Today I invested in a iMac. I also brought with that the version of office for Mac. 'Office: mac 2011'. The iMac I brought does not have a disk drive, I am meant to be isntalling this product with a 'Product Key' via internet. I've gone to the Office website and all but I am still confused. I would like to install this. Sep 25, 2012 - 3 min - Uploaded by InkslingerIndustriesFrom the folks at Inkslinger Industries Blog at Newsletter at http. Solved: I need to install my hp officejet 4500 without a disk - 1114233. Nov 22, 2013. Rumour has it that the next version of Office for Mac will bow early next year – prompting many to upgrade, no doubt, even as the memory of now-unsupported Office 2008 fades. But if you can't wait that long – or, like me, you find yourself without an OfM install disk – it's time to give OpenOffice another look.
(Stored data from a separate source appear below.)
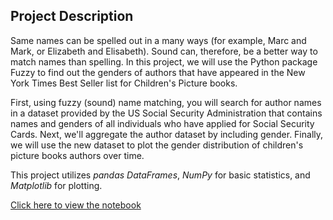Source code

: ## Project Description
Same names can be spelled out in a many ways (for example, Marc and Mark, or Elizabeth and Elisabeth). Sound can, therefore, be a better way to match names than spelling. In this project, we will use the Python package Fuzzy to find out the genders of authors that have appeared in the New York Times Best Seller list for Children's Picture books.

First, using fuzzy (sound) name matching, you will search for author names in a dataset provided by the US Social Security Administration that contains names and genders of all individuals who have applied for Social Security Cards. Next, we'll aggregate the author dataset by including gender. Finally, we will use the new dataset to plot the gender distribution of children's picture books authors over time.

This project utilizes *pandas DataFrames*, *NumPy* for basic statistics, and *Matplotlib* for plotting.

[Click here to view the notebook](https://github.com/saifali-patel/DataScience/blob/main/Name%20Game:%20Gender%20Prediction%20using%20Sound/notebook.ipynb)
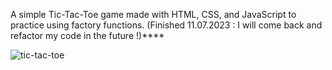 A simple Tic-Tac-Toe game made with HTML, CSS, and JavaScript to practice using factory functions.
(Finished 11.07.2023 : I will come back and refactor my code in the future !)****

![tic-tac-toe](https://github.com/thaph03/Tic-Tac-Toe/assets/107070673/3f1c4da6-4006-4102-b531-dc9ac462f0d2)
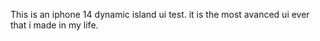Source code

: This is an iphone 14 dynamic island ui test. it is the most avanced ui ever that i made in my life.
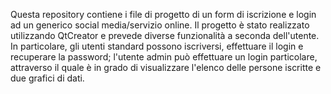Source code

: Questa repository contiene i file di progetto di un form di iscrizione e login ad un generico social media/servizio online. Il progetto è stato realizzato utilizzando QtCreator e prevede diverse funzionalità a seconda dell'utente. In particolare, gli utenti standard possono iscriversi, effettuare il login e recuperare la password; l'utente admin può effettuare un login particolare, attraverso il quale è in grado di visualizzare l'elenco delle persone iscritte e due grafici di dati.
There has been a lot of movement in the office-suite market of late, what with Apple releasing Pages, Keynote and Numbers for free; Google Docs popular but; and Microsoft's Office 365 even as the company puts to varying effect. While cloud-based alternatives are getting better all the time, I'm a traditionalist who has used local productivity applications since the days of Wordstar.
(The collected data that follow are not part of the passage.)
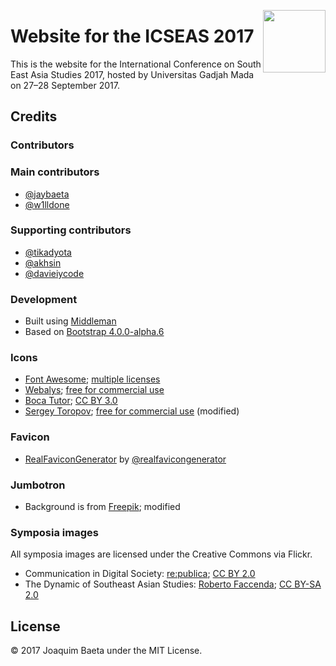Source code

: <a href="https://icseas.ugm.ac.id/2017/"><img src="https://icseas.ugm.ac.id/2017/images/logos/logo.svg" height="100px" align="right"></a>

# Website for the ICSEAS 2017

This is the website for the International Conference on South East Asia Studies 2017, hosted by Universitas Gadjah Mada on 27&ndash;28 September 2017.

## Credits

### Contributors

### Main contributors

+ [@jaybaeta](https://github.com/jaybaeta)
+ [@w1lldone](https://github.com/w1lldone)

### Supporting contributors

+ [@tikadyota](https://github.com/tikadyota)
+ [@akhsin](https://github.com/akhsin)
+ [@davieiycode](https://github.com/davieiycode)

### Development

+ Built using [Middleman](https://github.com/middleman/middleman)
+ Based on [Bootstrap 4.0.0-alpha.6](https://v4-alpha.getbootstrap.com/)

### Icons

+ [Font Awesome](http://fontawesome.io); [multiple licenses](http://fontawesome.io/license/)
+ [Webalys](https://www.iconfinder.com/webalys); [free for commercial use](https://www.iconfinder.com/iconsets/kameleon-free-pack-rounded)
+ [Boca Tutor](https://www.iconfinder.com/bocatutor); [CC BY 3.0](https://creativecommons.org/licenses/by/3.0/)
+ [Sergey Toropov](https://www.iconfinder.com/Sergt); [free for commercial use](https://www.iconfinder.com/iconsets/file-extension-3) (modified)

### Favicon

+ [RealFaviconGenerator](http://realfavicongenerator.net/) by [@realfavicongenerator](https://github.com/realfavicongenerator)

### Jumbotron

+ Background is from [Freepik](http://www.freepik.com); modified

### Symposia images

All symposia images are licensed under the Creative Commons via Flickr.

+ Communication in Digital Society: [re:publica](https://www.flickr.com/photos/re-publica/17213302028/); [CC BY 2.0](https://creativecommons.org/licenses/by/2.0/)
+ The Dynamic of Southeast Asian Studies: [Roberto Faccenda](https://www.flickr.com/photos/stefanedberg62/16684631195/); [CC BY-SA 2.0](https://creativecommons.org/licenses/by-sa/2.0/)

## License

© 2017 Joaquim Baeta under the MIT License.
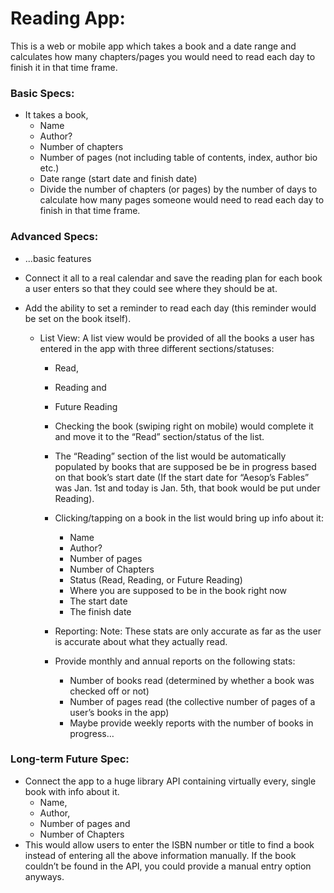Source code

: # Reading App:
This is a web or mobile app which takes a book and a date range and calculates how many chapters/pages you would need to read each day to finish it in that time frame.

### Basic Specs:
- It takes a book,
  - Name
  - Author?
  - Number of chapters
  - Number of pages (not including table of contents,  index, author bio etc.)
  - Date range (start date and finish date)
  - Divide the number of chapters (or pages) by the number of days to calculate how many pages someone would need to read each day to finish in that time frame.

### Advanced Specs:
- ...basic features
- Connect it all to a real calendar and save the reading plan for each book a user enters so that they could see where they should be at.
- Add the ability to set a reminder to read each day (this reminder would be set on the book itself).

  - List View:
    A list view would be provided of all the books a user has entered in the app with three different sections/statuses:
    - Read,
    - Reading and
    - Future Reading
    - Checking the book (swiping right on mobile) would complete it and move it to the “Read” section/status of the list.
    - The “Reading” section of the list would be automatically populated by books that are supposed be be in progress based on that book’s start date (If the start date for “Aesop’s Fables” was Jan. 1st and today is Jan. 5th, that book would be put under Reading).
    - Clicking/tapping on a book in the list would bring up info about it:
      - Name
      - Author?
      - Number of pages
      - Number of Chapters
      - Status (Read, Reading, or Future Reading)
      - Where you are supposed to be in the book right now
      - The start date
      - The finish date

	- Reporting:
    Note: These stats are only accurate as far as the user is accurate about what they actually read.
    - Provide monthly and annual reports on the following stats:
      - Number of books read (determined by whether a book was checked off or not)
      - Number of pages read (the collective number of pages of a user’s books in the app)
      - Maybe provide weekly reports with the number of books in progress…

### Long-term Future Spec:
- Connect the app to a huge library API containing virtually every, single book with info about it.
  - Name,
  - Author,
  - Number of pages and
  - Number of Chapters
- This would allow users to enter the ISBN number or title to find a book instead of entering all the above information manually. If the book couldn’t be found in the API, you could provide a manual entry option anyways.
So, as you can imagine, when I set up a new computer I like to have a writing tool that works whether I'm online or not. Previous versions of iWork had promise as an alternative, but I have a long-running feud with Apple over iWork for one simple reason: Apple refuses to give it the ability to simply load and save files in Word's.DOC format. That's right: the only way to handle documents in Pages is by saving your working documents as.pages files – which are, inexplicably, often 10 or more times larger than their Word.DOC equivalent – and then exporting.DOC versions as and when you need them. If you work with a lot of documents, the double-handling rapidly grates on you. I was hoping to standardise on Pages after hearing about Apple's move to make it free, but Apple is still insisting that we use its own file format to save documents. Little wonder the business community has been increasingly: in the real world – the business world outside Apple's closed-garden ecosystem –absolutely nobody uses the.pages format.
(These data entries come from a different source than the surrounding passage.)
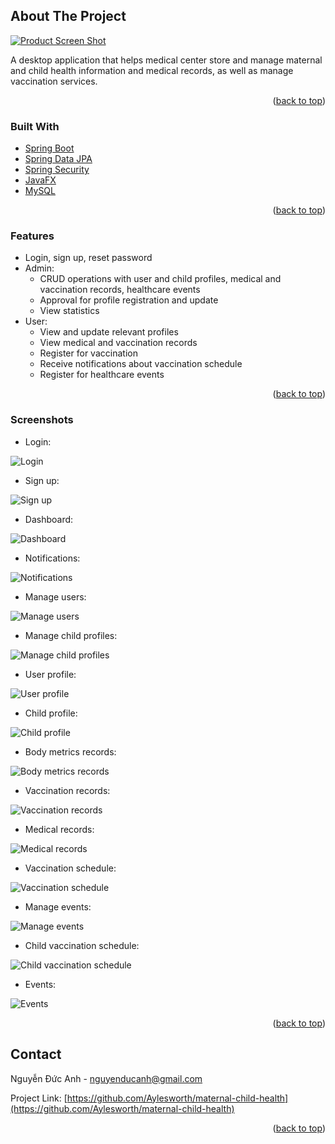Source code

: <a name="readme-top"></a>

<!-- [![Contributors][contributors-shield]][contributors-url]
[![Forks][forks-shield]][forks-url]
[![Stargazers][stars-shield]][stars-url]
[![Issues][issues-shield]][issues-url]
[![LinkedIn][linkedin-shield]][linkedin-url] -->

<!-- PROJECT LOGO -->
<!-- <br />
<div align="center">
  <a href="https://github.com/Aylesworth/maternal-child-health">
    <img src="logo.png" alt="Logo" width="80">
  </a>

  <h3 align="center">Maternal & Child Health Management System</h3>

  <p align="center">
    <a href="https://github.com/Aylesworth/maternal-child-health/tree/master/screenshots">View Screenshots</a>
    ·
    <a href="https://github.com/Aylesworth/maternal-child-health/issues">Report Bug</a>
    ·
    <a href="https://github.com/Aylesworth/maternal-child-health/issues">Request Feature</a>
  </p>
</div> -->

<!-- ABOUT THE PROJECT -->
## About The Project

[![Product Screen Shot](https://github.com/Aylesworth/maternal-child-health/blob/master/screenshots/dashboard.jpg?raw=true)](https://github.com/Aylesworth/maternal-child-health/)

A desktop application that helps medical center store and manage maternal and child health information and medical records, as well as manage vaccination services.

<p align="right">(<a href="#readme-top">back to top</a>)</p>

### Built With

* [Spring Boot](https://spring.io/projects/spring-boot)
* [Spring Data JPA](https://spring.io/projects/spring-data-jpa)
* [Spring Security](https://spring.io/projects/spring-security)
* [JavaFX](https://openjfx.io/)
* [MySQL](https://www.mysql.com/)

<p align="right">(<a href="#readme-top">back to top</a>)</p>

### Features

* Login, sign up, reset password
* Admin:
	* CRUD operations with user and child profiles, medical and vaccination records, healthcare events
	* Approval for profile registration and update
	* View statistics
* User:
	* View and update relevant profiles
	* View medical and vaccination records
	* Register for vaccination
	* Receive notifications about vaccination schedule
	* Register for healthcare events

<p align="right">(<a href="#readme-top">back to top</a>)</p>

### Screenshots

* Login:

![Login](https://github.com/Aylesworth/maternal-child-health/blob/master/screenshots/login.jpg?raw=true)

* Sign up:

![Sign up](https://github.com/Aylesworth/maternal-child-health/blob/master/screenshots/sign-up.jpg?raw=true)

* Dashboard:

![Dashboard](https://github.com/Aylesworth/maternal-child-health/blob/master/screenshots/dashboard.jpg?raw=true)

* Notifications:

![Notifications](https://github.com/Aylesworth/maternal-child-health/blob/master/screenshots/notifications.jpg?raw=true)

* Manage users:

![Manage users](https://github.com/Aylesworth/maternal-child-health/blob/master/screenshots/manage-users.jpg?raw=true)

* Manage child profiles:

![Manage child profiles](https://github.com/Aylesworth/maternal-child-health/blob/master/screenshots/manage-children.jpg?raw=true)

* User profile:

![User profile](https://github.com/Aylesworth/maternal-child-health/blob/master/screenshots/user-profile.jpg?raw=true)

* Child profile:

![Child profile](https://github.com/Aylesworth/maternal-child-health/blob/master/screenshots/child-profile.jpg?raw=true)

* Body metrics records:

![Body metrics records](https://github.com/Aylesworth/maternal-child-health/blob/master/screenshots/body-metrics.jpg?raw=true)

* Vaccination records:

![Vaccination records](https://github.com/Aylesworth/maternal-child-health/blob/master/screenshots/injection-records.jpg?raw=true)

* Medical records:

![Medical records](https://github.com/Aylesworth/maternal-child-health/blob/master/screenshots/examination-records.jpg?raw=true)

* Vaccination schedule:

![Vaccination schedule](https://github.com/Aylesworth/maternal-child-health/blob/master/screenshots/vaccination-schedule.jpg?raw=true)

* Manage events:

![Manage events](https://github.com/Aylesworth/maternal-child-health/blob/master/screenshots/manage-events.jpg?raw=true)

* Child vaccination schedule:

![Child vaccination schedule](https://github.com/Aylesworth/maternal-child-health/blob/master/screenshots/child-vaccination-schedule.jpg?raw=true)

* Events:

![Events](https://github.com/Aylesworth/maternal-child-health/blob/master/screenshots/events.jpg?raw=true)

<p align="right">(<a href="#readme-top">back to top</a>)</p>

<!-- CONTACT -->
## Contact

Nguyễn Đức Anh - nguyenducanh@gmail.com

Project Link: [https://github.com/Aylesworth/maternal-child-health](https://github.com/Aylesworth/maternal-child-health)

<p align="right">(<a href="#readme-top">back to top</a>)</p>


<!-- MARKDOWN LINKS & IMAGES -->
<!-- https://www.markdownguide.org/basic-syntax/#reference-style-links -->
[contributors-shield]: https://img.shields.io/github/contributors/othneildrew/Best-README-Template.svg?style=for-the-badge
[contributors-url]: https://github.com/Aylesworth/maternal-child-health/graphs/contributors
[forks-shield]: https://img.shields.io/github/forks/othneildrew/Best-README-Template.svg?style=for-the-badge
[forks-url]: https://github.com/Aylesworth/maternal-child-health/network/members
[stars-shield]: https://img.shields.io/github/stars/othneildrew/Best-README-Template.svg?style=for-the-badge
[stars-url]: https://github.com/Aylesworth/maternal-child-health/stargazers
[issues-shield]: https://img.shields.io/github/issues/othneildrew/Best-README-Template.svg?style=for-the-badge
[issues-url]: https://github.com/Aylesworth/maternal-child-health/issues
[linkedin-shield]: https://img.shields.io/badge/-LinkedIn-black.svg?style=for-the-badge&logo=linkedin&colorB=555
[linkedin-url]: https://www.linkedin.com/in/duc-anh-nguyen-a47522218/
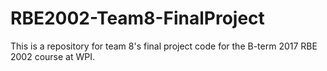 # RBE2002-Team8-FinalProject

This is a repository for team 8's final project code for the B-term 2017 RBE 2002 course at WPI.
How To Install Microsoft Office 2011 On Mac Without Cd Drive

Apple's determination to force it down our throats has made its latest iWork iteration less of an Office killer and something more resembling TextEdit on steroids. At any rate, with Pages out of the question and Office nowhere to be found, I took a chance and revisited the open-source equivalent, OpenOffice, to see if it might allow me to maintain my workflow based on the frequent loading, editing and saving of.DOC files. OpenOffice has been around for some time, but despite heroic efforts by its developers it has struggled to gain a massive following mainly because Microsoft Office is so broadly available. Business users know Office and have it available to them as a matter of course, while home users probably get it through student bundles or the like.

OpenOffice 4.0 works like Word but looks like Pages. Screenshot: David Braue Mac users, however, have a different decision set. Despite its name, Office for Mac is a rather different productivity suite than Office for Windows – with a different interface and a different feature set. These differences are often significant: it was only with the latest version, for example, that the Mac version of Office was given Visual Basic for Applications (VBA) scripting capabilities after years of conspicuous absence. Rumour has it that the next version of Office for Mac will bow early next year – prompting many to upgrade, no doubt, even as the memory of fades. But if you can't wait that long – or, like me, you find yourself without an OfM install disk – it's time to give OpenOffice another look.